NeurIPS 2019
Sun Dec 8th through Sat the 14th, 2019 at Vancouver Convention Center
Reviewer 1
* This study is solving an important problem in the area of recommendation systems, namely, candidate set generation * The idea is benchmarked against popular metrics (precision, recall, f-measure) over two public datasets, with offline and online experiments. * The baselines benchmarked against are also popular and standard approaches (DNN, ITEM-CF). The results presented for this work beats the benchmarks by a good deal, and in particular, the online test results are very good. * I am not sure if the novelty of this paper is suitable for NeurIPS. It is an incremental improvement to an existing model (TDM) by doing an additional optimization step. The resulting improvement is impressive, though, and it feels like this would be more applicable to an applied data science conference such as KDD or WWW. * There are portions of the paper that are difficult to follow, especially in the explanation of the Joint Optimization Framework. The explanation of TDM in Section 2.1 is helpful, but it would be even more helpful to have a direct comparison between the tree building steps between TDM and the new proposed method.

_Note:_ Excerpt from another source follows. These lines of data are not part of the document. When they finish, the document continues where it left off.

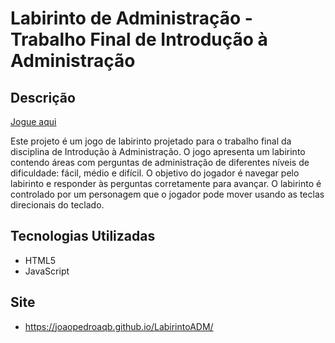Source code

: # Labirinto de Administração - Trabalho Final de Introdução à Administração

## Descrição

[Jogue aqui](https://joaopedroaqb.github.io/LabirintoADM/)

Este projeto é um jogo de labirinto projetado para o trabalho final da disciplina de Introdução à Administração. O jogo apresenta um labirinto contendo áreas com perguntas de administração de diferentes níveis de dificuldade: fácil, médio e difícil. O objetivo do jogador é navegar pelo labirinto e responder às perguntas corretamente para avançar. O labirinto é controlado por um personagem que o jogador pode mover usando as teclas direcionais do teclado.

## Tecnologias Utilizadas

- HTML5
- JavaScript

## Site 
- https://joaopedroaqb.github.io/LabirintoADM/
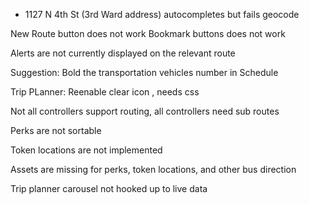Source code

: - 1127 N 4th St (3rd Ward address) autocompletes but fails geocode

New Route button does not work 
Bookmark buttons does not work 

Alerts are not currently displayed on the relevant route 

Suggestion: Bold the transportation vehicles number in Schedule

Trip PLanner:
Reenable clear icon , needs css

Not all controllers support routing, all controllers need sub routes

Perks are not sortable

Token locations are not implemented

Assets are missing for perks, token locations, and other bus direction

Trip planner carousel not hooked up to live data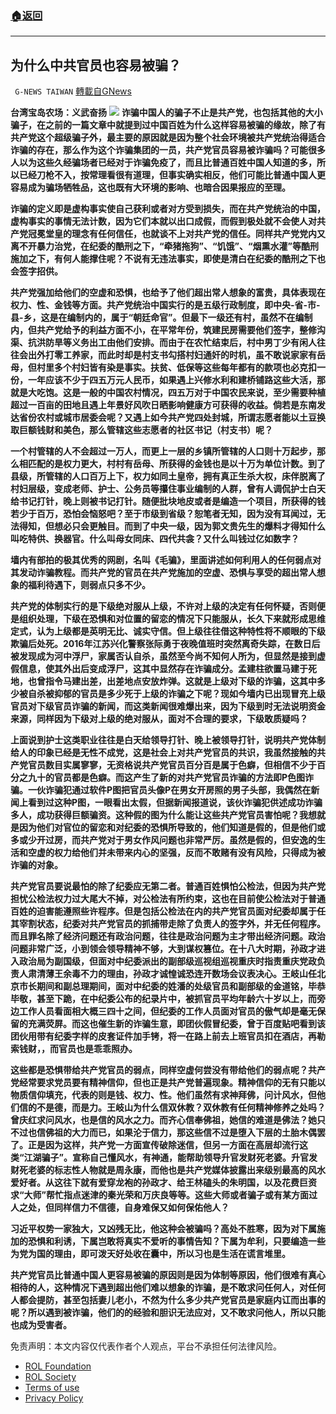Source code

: ###  [:house:返回](README.md)
---


## 为什么中共官员也容易被骗？
` G-NEWS TAIWAN` [轉載自GNews](https://gnews.org/zh-hans/2695595/)

**台湾宝岛农场：义武奋扬**
 ![](https://assets.gnews.org/wp-content/uploads/2022/06/image_1654807459.png) 
**诈骗中国人的骗子不止是共产党，也包括其他的大小骗子，在之前的一篇文章中就提到过中国百姓为什么这样容易被骗的缘故，除了有共产党这个超级骗子外，最主要的原因就是因为整个社会环境被共产党统治得适合诈骗的存在，那么作为这个诈骗集团的一员，共产党官员容易被诈骗吗？可能很多人以为这些久经骗场者已经对于诈骗免疫了，而且比普通百姓中国人知道的多，所以已经刀枪不入，按常理看很有道理，但事实确实相反，他们可能比普通中国人更容易成为骗场牺牲品，这也既有大环境的影响、也暗合因果报应的至理。**
 
**诈骗的定义即是虚构事实使自己获利或者对方受到损失，而在共产党统治的中国，虚构事实的事情无法计数，因为它们本就以出口成假，而假到极处就不会使人对共产党冠冕堂皇的理念有任何信任，也就谈不上对共产党的信任。同样共产党党内又离不开暴力治党，在纪委的酷刑之下，“牵猪拖狗”、“饥饿”、“烟熏水灌”等酷刑施加之下，有何人能撑住呢？不说有无违法事实，即使是清白在纪委的酷刑之下也会签字招供。**
 
**共产党强加给他们的空虚和恐惧，也给予了他们超出常人想象的富贵，具体表现在权力、性、金钱等方面。共产党统治中国实行的是五级行政制度，即中央-省-市-县-乡，这是在编制内的，属于“朝廷命官”。但最下一级还有村，虽然不在编制内，但共产党给予的利益方面不小，在平常年份，筑建民房需要他们签字，整修沟渠、抗洪防旱等义务出工由他们安排。而由于在农忙结束后，村中男丁少有闲人往往会出外打零工养家，而此时却是村支书勾搭村妇通奸的时机，虽不敢说家家有岳母，但村里多个村妇皆有染是事实。扶贫、低保等这些每年都有的款项也必克扣一份，一年应该不少于四五万元人民币，如果遇上兴修水利和建桥铺路这些大活，那就是大吃饱。这是一般的中国农村情况，四五万对于中国农民来说，至少需要种植超过一百亩的田地且遇上年景好风吹日晒影响健康方可获得的收益。倘若是东南发达省份农村或城市居委会呢？又遇上如今共产党四处封城，所谓志愿者能以土豆换取巨额钱财和美色，那么管辖这些志愿者的社区书记（村支书）呢？**
 
**一个村管辖的人不会超过一万人，而更上一层的乡镇所管辖的人口则十万起步，那么相匹配的是权力更大，村村有岳母、所获得的金钱也是以十万为单位计数。到了县级，所管辖的人口百万上下，权力如同土皇帝，拥有真正生杀大权，床伴脱离了村妇层级，变成老师、护士、公务员等攥住事业编制的人群，曾有人调侃护士白天给书记打针，晚上则被书记打针。随便批块地皮或者是编造一个项目，所获得的钱若少于百万，恐怕会恼怒吧？至于市级到省级？恕笔者无知，因为没有耳闻过，无法得知，但想必只会更触目。而到了中央一级，因为郭文贵先生的爆料才得知什么叫吃特供、换器官。什么叫母女同床、四代共衾？又什么叫钱过亿如数字？**
 
**墙内有部拍的极其优秀的网剧，名叫《毛骗》，里面讲述如何利用人的任何弱点对其发动诈骗教程。而共产党的官员在共产党施加的空虚、恐惧与享受的超出常人想象的福利待遇下，则弱点只多不少。**
 
**共产党的体制实行的是下级绝对服从上级，不许对上级的决定有任何怀疑，否则便是组织处理，下级在恐惧和对位置的留恋的情况下只能服从，长久下来就形成思维定式，认为上级都是英明无比、诚实守信。但上级往往借这种特性将不顺眼的下级欺骗后处死。2016年江苏兴化警察张际勇于夜晚值班时突然离奇失踪，在数日后被发现成为河中浮尸，家属否认自杀，虽然至今尚不知何人所为，但显然是接到虚假信息，使其外出后变成浮尸，这其中显然存在诈骗成分。孟建柱欲置马建于死地，也曾指令马建出差，出差地点安放炸弹。这就是上级对下级的诈骗，这其中多少被自杀被抑郁的官员是多少死于上级的诈骗之下呢？现如今墙内已出现冒充上级官员对下级官员诈骗的新闻，而这类新闻很难爆出来，因为下级到时无法说明资金来源，同样因为下级对上级的绝对服从，面对不合理的要求，下级敢质疑吗？**
 
**上面说到护士这类职业往往是白天给领导打针、晚上被领导打针，说明共产党体制给人的印象已经是无性不成党，这是社会上对共产党官员的共识，我虽然接触的共产党官员数目实属寥寥，无资格说共产党官员百分百是属于色癖，但相信不少于百分之九十的官员都是色癖。而这产生了新的对共产党官员诈骗的方法即P色图诈骗。一伙诈骗犯通过软件P图把官员头像P在男女开房照的男子头部，我偶然在新闻上看到过这种P图，一眼看出太假，但据新闻报道说，该伙诈骗犯供述成功诈骗多人，成功获得巨额骗资。这种假的图为什么能让这些共产党官员害怕呢？我想就是因为他们对官位的留恋和对纪委的恐惧所导致的，他们知道是假的，但是他们或多或少开过房，而共产党对于男女作风问题也非常严厉。虽然是假的，但安逸的生活和空虚的权力给他们并未带来内心的坚强，反而不敢赌有没有风险，只得成为被诈骗的对象。**
 
**共产党官员要说最怕的除了纪委应无第二者。普通百姓惧怕公检法，但因为共产党担忧公检法权力过大尾大不掉，对公检法有所约束，这也在目前使公检法对于普通百姓的迫害能遵照些许程序。但是包括公检法在内的共产党官员面对纪委却属于任其宰割状态，纪委对共产党官员的抓捕带走除了负责人的签字外，并无任何程序。而且罪名除了经济问题还有政治问题，往往是政治问题为主才带出经济问题。政治问题非常广泛，小到领会领导精神不够，大到谋权篡位。在十八大时期，孙政才进入政治局为副国级，但面对中纪委派出的副部级巡视组巡视重庆时指责重庆党政负责人肃清薄王余毒不力的理由，孙政才诚惶诚恐连开数场会议表决心。王岐山任北京市长期间和副总理期间，面对中纪委的姓潘的处级官员和副部级的金道铭，毕恭毕敬，甚至下跪，在中纪委公布的纪录片中，被抓官员平均年龄六十岁以上，而旁边工作人员看面相大概三四十之间，但纪委的工作人员面对官员的傲气却是毫无保留的充满荧屏。而这也催生新的诈骗生意，即团伙假冒纪委，曾于百度贴吧看到该团伙用带有纪委字样的皮套证件加手铐，将一在路上前去上班官员扣在酒店，再勒索钱财，，而官员也是乖乖照办。**
 
**这些都是恐惧带给共产党官员的弱点，同样空虚何尝没有带给他们的弱点呢？共产党经常要求党员要有精神信仰，但也正是共产党普遍现象。精神信仰的无有只能以物质信仰填充，代表的则是钱、权力、性。他们虽然有求神拜佛，问计风水，但他们信的不是德，而是力。王岐山为什么信双休教？双休教有任何精神修养之处吗？曾庆红求问风水，也是信的风水之力。而齐心信奉佛祖，她信的难道是佛法？她只不过也信佛祖的大力而已，如果沦于信力，那这些信不过是堕入下层的土胎木偶罢了。正是因为这样，共产党一方面宣传破除迷信，但另一方面在高层却流行这类“江湖骗子”。宣称自己懂风水，有神通，能帮助领导升官发财死老婆。升官发财死老婆的标志性人物就是周永康，而他也是共产党媒体披露出来级别最高的风水爱好者。从这往下就有爱穿龙袍的孙政才、给王林磕头的朱明国，以及花费巨资求“大师”帮忙指点迷津的秦光荣和万庆良等等。这些大师或者骗子或有某方面过人之处，但同样信力不信德，自身难保又如何保佑他人？**
 
**习近平权势一家独大，又凶残无比，他这种会被骗吗？高处不胜寒，因为对下属施加的恐惧和利诱，下属岂敢将真实不爱听的事情告知？下属为牟利，只要编造一些为党为国的理由，即可泼天好处收在囊中，所以习也是生活在谎言堆里。**
 
**共产党官员比普通中国人更容易被骗的原因则是因为体制等原因，他们很难有真心相待的人，这种情况下遇到超出他们难以想象的诈骗，是不敢求问任何人，对任何人都会提防，甚至包括妻儿老小，不然为什么多少共产党官员是家庭内讧而出事的呢？所以遇到被诈骗，他们的的经验和胆识无法应对，又不敢求问他人，所以只能也成为受害者。**

免责声明：本文内容仅代表作者个人观点，平台不承担任何法律风险。
  
- [ROL Foundation](https://rolfoundation.org/)
- [ROL Society](https://rolsociety.org/)
- [Terms of use](https://gnews.org/terms-of-use-3/)
- [Privacy Policy](https://gnews.org/privacy-policy/)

For example, having a side-by-side comparison of Algorithms1 & 2 with its TDM predecessor would go a long way in understanding detailed differences. * Moving to iterative joint learning would likely introduce challenges for training time (or potentially challenging of infrastructure for supporting optimizing tree hierarchy). It would be good if the authors could provide some tradeoff or comparison there. Maybe that could explain why the paper did not mention whether it has been deployed to production (although online A/B results were shown). * It would be good to talk about some of the more practical aspects, such as how many levels of the tree is chosen and how sensitive is the algorithm to these kinds of parameters? * Figure 2: it seems that the Clustering algorithm outperforms JTM in the first few iterations, so would be curious about the intuitive explanation why that’s the case. * Although the paper mentioned that an A/B experiment were performed to evaluate on CTR & RPM (no statistical significance reported), but no where in the paper mentioned whether the method were finally deployed to the full production system. It would be good to have clarity on this in the paper.
Reviewer 2
The paper proposes a joint model to simultaneously learn item tree index and user representation that support efficient retrieval. The tree learning algorithm is based on the maximum weight matching in the bipartite graph for which an approximate algorithm is proposed. Authors further propose to iteratively leverage the tree index to infer a hierarchical user representation that is shown to improve recommendation accuracy. The paper is well written and addresses an important problem in collaborative filtering where fast retrieval becomes critically important at scale. I think the proposed approach is sound and I particularly like the hierarchical tree-based user presentation. It is quite different than most of the proposed approaches that are either neighbour-based or use inner product latent representations. The experimental section provides a thorough comparison using large public datasets. It is also useful to see that the method performs well in a live production setting. Here, I would have also liked to see training and inference times given that even with the proposed approximations Algorithm 2 can be expensive. I think the authors need to quantify this overhead and compare it to other approaches, particularly since the method is targeted towards very large datasets.
Reviewer 3
Originality: Authors propose to extend the tree-based deep model (TDM) for recommendations by jointly optimizing the tree structure. The idea of joint learning itself is somewhat straightforward. The proposed algorithm is also somewhat straightforward, but it has the advantage of being simple and clear, which will allow future research to easily build upon it. Quality: The contribution of this paper is mostly empirical, and the performance of the proposed approach is impressive in both online and offline evaluations. Authors do a great job in making sure relevant baselines are included in the offline analysis, which allows us to measure the impact of each design choice (for ex: joint learning vs. only learning deep NN parameters). Offline experiments are conducted on public datasets, which shall be replicated in the future. Clarity: The paper is clearly written. Authors provide sufficient literature survey and the paper is mostly self-contained. However, it could've been nicer if the network structure of the proposed model was described. Significance: The proposed method is a straightforward but clearly useful extension of TDM. It provides significant improvements over TDM or other strong baseline models, and therefore has a good chance of being widely used in large-scale recommender systems.